[Source data]

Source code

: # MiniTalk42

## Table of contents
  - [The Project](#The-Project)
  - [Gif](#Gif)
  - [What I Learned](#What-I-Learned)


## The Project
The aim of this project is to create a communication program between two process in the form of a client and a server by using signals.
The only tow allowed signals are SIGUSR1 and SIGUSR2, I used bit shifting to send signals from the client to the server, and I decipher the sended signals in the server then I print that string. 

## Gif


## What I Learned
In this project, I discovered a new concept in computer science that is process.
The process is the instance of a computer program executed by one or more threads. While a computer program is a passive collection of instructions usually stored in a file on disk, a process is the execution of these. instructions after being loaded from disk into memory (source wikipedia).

[/Source data]

[Directions for this task] Reproduce the data exactly. All of it is needed.

[Solved exercise]
Source code

: # MiniTalk42

## Table of contents
  - [The Project](#The-Project)
  - [Gif](#Gif)
  - [What I Learned](#What-I-Learned)


## The Project
The aim of this project is to create a communication program between two process in the form of a client and a server by using signals.
The only tow allowed signals are SIGUSR1 and SIGUSR2, I used bit shifting to send signals from the client to the server, and I decipher the sended signals in the server then I print that string. 

## Gif


## What I Learned
In this project, I discovered a new concept in computer science that is process.
The process is the instance of a computer program executed by one or more threads. While a computer program is a passive collection of instructions usually stored in a file on disk, a process is the execution of these. instructions after being loaded from disk into memory (source wikipedia).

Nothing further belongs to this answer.